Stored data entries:

++++++++++++++++++++

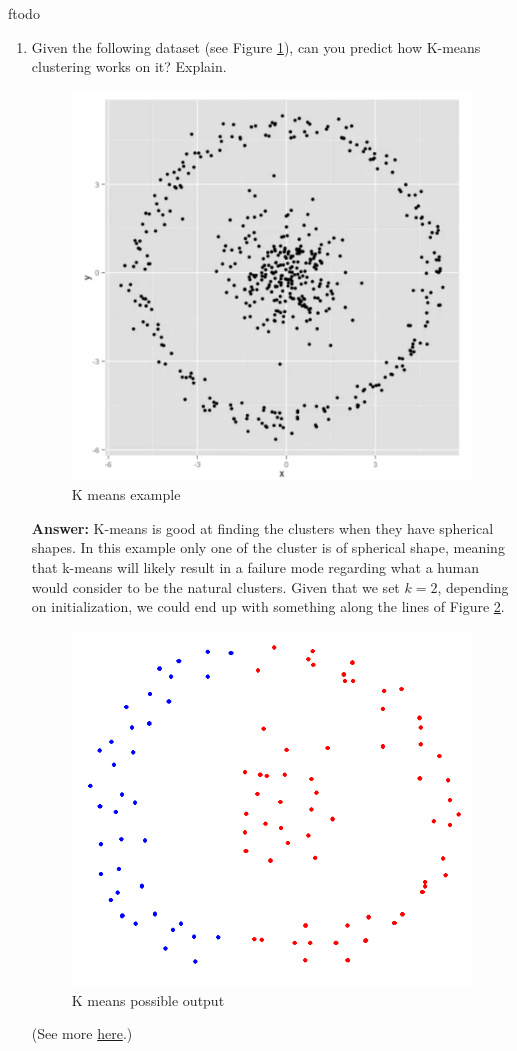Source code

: ƒtodo\documentclass{article}
\newenvironment{QandA}{\begin{enumerate}[label=\arabic*.]}{\end{enumerate}}
\newenvironment{InnerQandA}{\begin{enumerate}[label=\roman*.]}{\end{enumerate}}
\newenvironment{answer}{\par\normalfont \textbf{Answer:}}{}
\begin{document}
\begin{QandA}
\begin{InnerQandA}
        \item Given the following dataset (see Figure \ref{fig:k-means-example}), can you predict how K-means clustering works on it? Explain.
        \begin{figure}[h!]
            \centering
            \includegraphics[width=0.4\columnwidth]{img/k-means-example.png}
            \caption{K means example}
            \label{fig:k-means-example}
        \end{figure}
        
        \begin{answer}
            K-means is good at finding the clusters when they have spherical shapes. In this example only one of the cluster is of spherical shape, meaning that k-means will likely result in a failure mode regarding what a human would consider to be the natural clusters. Given that we set $k=2$, depending on initialization, we could end up with something along the lines of Figure \ref{fig:k-means-possible-sol}.

            \begin{figure}[h!]
                \centering
                \includegraphics[width=0.4\columnwidth]{img/k-means-possible-sol.png}
                \caption{K means possible output}
                \label{fig:k-means-possible-sol}
            \end{figure}
            (See more \href{https://towardsdatascience.com/k-means-clustering-algorithm-applications-evaluation-methods-and-drawbacks-aa03e644b48a}{here}.)
        \end{answer}
    \end{InnerQandA}


\end{QandA}
\end{document}
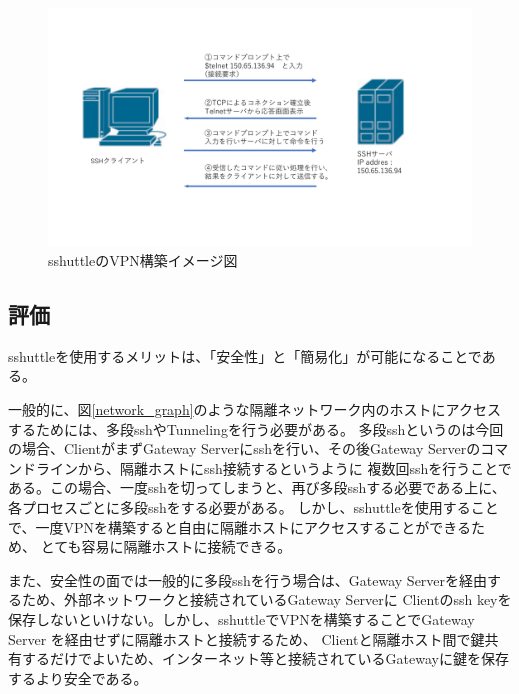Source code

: \documentclass[11pt,a4j,titlepage]{jreport}
\begin{document}
\begin{figure}[tbp]
    \centering
    \includegraphics[width=1.0\textwidth, page=7]{graphs/network_archtecture.pdf}
    \caption{sshuttleのVPN構築イメージ図}
    \label{sshuttleのVPN構築イメージ図}
\end{figure}


\subsection*{評価}
sshuttleを使用するメリットは、「安全性」と「簡易化」が可能になることである。\par
一般的に、図\ref{network_graph}のような隔離ネットワーク内のホストにアクセスするためには、多段sshやTunnelingを行う必要がある。
多段sshというのは今回の場合、ClientがまずGateway Serverにsshを行い、その後Gateway Serverのコマンドラインから、隔離ホストにssh接続するというように
複数回sshを行うことである。この場合、一度sshを切ってしまうと、再び多段sshする必要である上に、各プロセスごとに多段sshをする必要がある。
しかし、sshuttleを使用することで、一度VPNを構築すると自由に隔離ホストにアクセスすることができるため、
とても容易に隔離ホストに接続できる。\par
また、安全性の面では一般的に多段sshを行う場合は、Gateway Serverを経由するため、外部ネットワークと接続されているGateway Serverに
Clientのssh keyを保存しないといけない。しかし、sshuttleでVPNを構築することでGateway Server を経由せずに隔離ホストと接続するため、
Clientと隔離ホスト間で鍵共有するだけでよいため、インターネット等と接続されているGatewayに鍵を保存するより安全である。


\end{document}
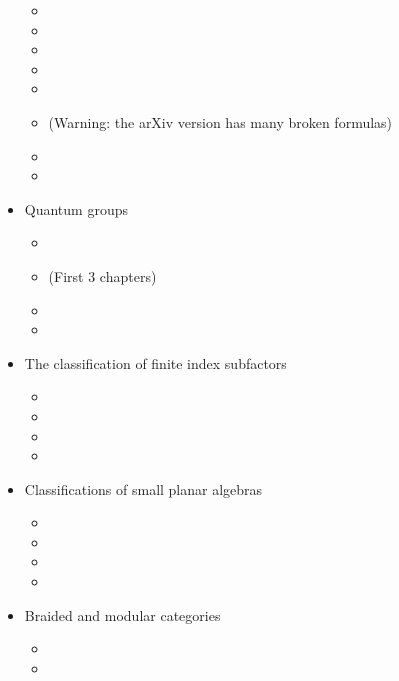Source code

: \documentclass[12pt]{amsart}
\begin{document}
\begin{itemize}
  \begin{itemize}
  \item {}
  \item {}
  \item {}
  \item {}
  \item {}
  \item {} (Warning: the arXiv version has many broken formulas)
  \item {}
  \item {}
  \end{itemize}
\item Quantum groups
  \begin{itemize}
  \item {}
  \item {} (First 3 chapters)
  \item {}
  \item {}
  \end{itemize}
\item The classification of finite index subfactors
  \begin{itemize}
  \item {}
  \item {}
  \item {}
  \item {}
  \end{itemize}
\item Classifications of small planar algebras
  \begin{itemize}
   \item {}
   \item {}
   \item {}
   \item {}
  \end{itemize}
\item Braided and modular categories
  \begin{itemize}
    \item {}
    \item {}
  \end{itemize}
\end{itemize}





\end{document}
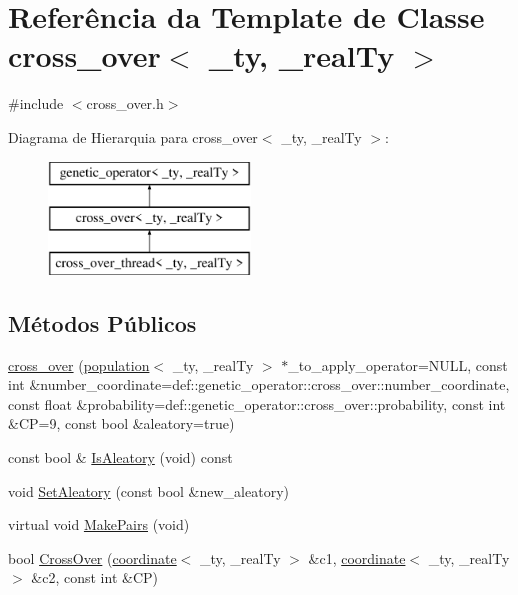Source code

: \hypertarget{classcross__over}{
\section{Referência da Template de Classe cross\_\-over$<$ \_\-ty, \_\-realTy $>$}
\label{classcross__over}
}


{\ttfamily \#include $<$cross\_\-over.h$>$}

Diagrama de Hierarquia para cross\_\-over$<$ \_\-ty, \_\-realTy $>$:\begin{figure}[H]
\begin{center}
\leavevmode
\includegraphics[height=3cm]{classcross__over}
\end{center}
\end{figure}
\subsection*{Métodos Públicos}
\begin{DoxyCompactItemize}
\item 
\hyperlink{classcross__over_aa3561392e40e80aec88cc88aab4f988d}{cross\_\-over} (\hyperlink{classpopulation}{population}$<$ \_\-ty, \_\-realTy $>$ $\ast$\_\-to\_\-apply\_\-operator=NULL, const int \&number\_\-coordinate=def::genetic\_\-operator::cross\_\-over::number\_\-coordinate, const float \&probability=def::genetic\_\-operator::cross\_\-over::probability, const int \&CP=9, const bool \&aleatory=true)
\item 
const bool \& \hyperlink{classcross__over_a62fa09dbf5e970644ea151d78ce8e2eb}{IsAleatory} (void) const 
\item 
void \hyperlink{classcross__over_a69f0a44b51940c67f996e9da5cda250b}{SetAleatory} (const bool \&new\_\-aleatory)
\item 
virtual void \hyperlink{classcross__over_a241401bf77d5c8c465991baa90b1d01b}{MakePairs} (void)
\item 
bool \hyperlink{classcross__over_ace759185adf45d08ece996286c69542f}{CrossOver} (\hyperlink{classcoordinate}{coordinate}$<$ \_\-ty, \_\-realTy $>$ \&c1, \hyperlink{classcoordinate}{coordinate}$<$ \_\-ty, \_\-realTy $>$ \&c2, const int \&CP)
\end{DoxyCompactItemize}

++++++++++++++++++++

Repeat the records above exactly, leaving out the pictures.

▶ _Your solution_
Source code

: ƒtodo\documentclass{article}
\newenvironment{QandA}{\begin{enumerate}[label=\arabic*.]}{\end{enumerate}}
\newenvironment{InnerQandA}{\begin{enumerate}[label=\roman*.]}{\end{enumerate}}
\newenvironment{answer}{\par\normalfont \textbf{Answer:}}{}
\begin{document}
\begin{QandA}
\begin{InnerQandA}
        \item Given the following dataset (see Figure \ref{fig:k-means-example}), can you predict how K-means clustering works on it? Explain.
        \begin{figure}[h!]
            \centering
            \includegraphics[width=0.4\columnwidth]{img/k-means-example.png}
            \caption{K means example}
            \label{fig:k-means-example}
        \end{figure}
        
        \begin{answer}
            K-means is good at finding the clusters when they have spherical shapes. In this example only one of the cluster is of spherical shape, meaning that k-means will likely result in a failure mode regarding what a human would consider to be the natural clusters. Given that we set $k=2$, depending on initialization, we could end up with something along the lines of Figure \ref{fig:k-means-possible-sol}.

            \begin{figure}[h!]
                \centering
                \includegraphics[width=0.4\columnwidth]{img/k-means-possible-sol.png}
                \caption{K means possible output}
                \label{fig:k-means-possible-sol}
            \end{figure}
            (See more \href{https://towardsdatascience.com/k-means-clustering-algorithm-applications-evaluation-methods-and-drawbacks-aa03e644b48a}{here}.)
        \end{answer}
    \end{InnerQandA}


\end{QandA}
\end{document}
Source code

: \documentclass[11pt,a4j,titlepage]{jreport}
\begin{document}
\begin{figure}[tbp]
    \centering
    \includegraphics[width=1.0\textwidth, page=7]{graphs/network_archtecture.pdf}
    \caption{sshuttleのVPN構築イメージ図}
    \label{sshuttleのVPN構築イメージ図}
\end{figure}


\subsection*{評価}
sshuttleを使用するメリットは、「安全性」と「簡易化」が可能になることである。\par
一般的に、図\ref{network_graph}のような隔離ネットワーク内のホストにアクセスするためには、多段sshやTunnelingを行う必要がある。
多段sshというのは今回の場合、ClientがまずGateway Serverにsshを行い、その後Gateway Serverのコマンドラインから、隔離ホストにssh接続するというように
複数回sshを行うことである。この場合、一度sshを切ってしまうと、再び多段sshする必要である上に、各プロセスごとに多段sshをする必要がある。
しかし、sshuttleを使用することで、一度VPNを構築すると自由に隔離ホストにアクセスすることができるため、
とても容易に隔離ホストに接続できる。\par
また、安全性の面では一般的に多段sshを行う場合は、Gateway Serverを経由するため、外部ネットワークと接続されているGateway Serverに
Clientのssh keyを保存しないといけない。しかし、sshuttleでVPNを構築することでGateway Server を経由せずに隔離ホストと接続するため、
Clientと隔離ホスト間で鍵共有するだけでよいため、インターネット等と接続されているGatewayに鍵を保存するより安全である。


\end{document}
Source code

: \documentclass[12pt]{amsart}
\begin{document}
\begin{itemize}
  \begin{itemize}
  \item {}
  \item {}
  \item {}
  \item {}
  \item {}
  \item {} (Warning: the arXiv version has many broken formulas)
  \item {}
  \item {}
  \end{itemize}
\item Quantum groups
  \begin{itemize}
  \item {}
  \item {} (First 3 chapters)
  \item {}
  \item {}
  \end{itemize}
\item The classification of finite index subfactors
  \begin{itemize}
  \item {}
  \item {}
  \item {}
  \item {}
  \end{itemize}
\item Classifications of small planar algebras
  \begin{itemize}
   \item {}
   \item {}
   \item {}
   \item {}
  \end{itemize}
\item Braided and modular categories
  \begin{itemize}
    \item {}
    \item {}
  \end{itemize}
\end{itemize}





\end{document}
Source code

: \hypertarget{classcross__over}{
\section{Referência da Template de Classe cross\_\-over$<$ \_\-ty, \_\-realTy $>$}
\label{classcross__over}
}


{\ttfamily \#include $<$cross\_\-over.h$>$}

Diagrama de Hierarquia para cross\_\-over$<$ \_\-ty, \_\-realTy $>$:\begin{figure}[H]
\begin{center}
\leavevmode
\includegraphics[height=3cm]{classcross__over}
\end{center}
\end{figure}
\subsection*{Métodos Públicos}
\begin{DoxyCompactItemize}
\item 
\hyperlink{classcross__over_aa3561392e40e80aec88cc88aab4f988d}{cross\_\-over} (\hyperlink{classpopulation}{population}$<$ \_\-ty, \_\-realTy $>$ $\ast$\_\-to\_\-apply\_\-operator=NULL, const int \&number\_\-coordinate=def::genetic\_\-operator::cross\_\-over::number\_\-coordinate, const float \&probability=def::genetic\_\-operator::cross\_\-over::probability, const int \&CP=9, const bool \&aleatory=true)
\item 
const bool \& \hyperlink{classcross__over_a62fa09dbf5e970644ea151d78ce8e2eb}{IsAleatory} (void) const 
\item 
void \hyperlink{classcross__over_a69f0a44b51940c67f996e9da5cda250b}{SetAleatory} (const bool \&new\_\-aleatory)
\item 
virtual void \hyperlink{classcross__over_a241401bf77d5c8c465991baa90b1d01b}{MakePairs} (void)
\item 
bool \hyperlink{classcross__over_ace759185adf45d08ece996286c69542f}{CrossOver} (\hyperlink{classcoordinate}{coordinate}$<$ \_\-ty, \_\-realTy $>$ \&c1, \hyperlink{classcoordinate}{coordinate}$<$ \_\-ty, \_\-realTy $>$ \&c2, const int \&CP)
\end{DoxyCompactItemize}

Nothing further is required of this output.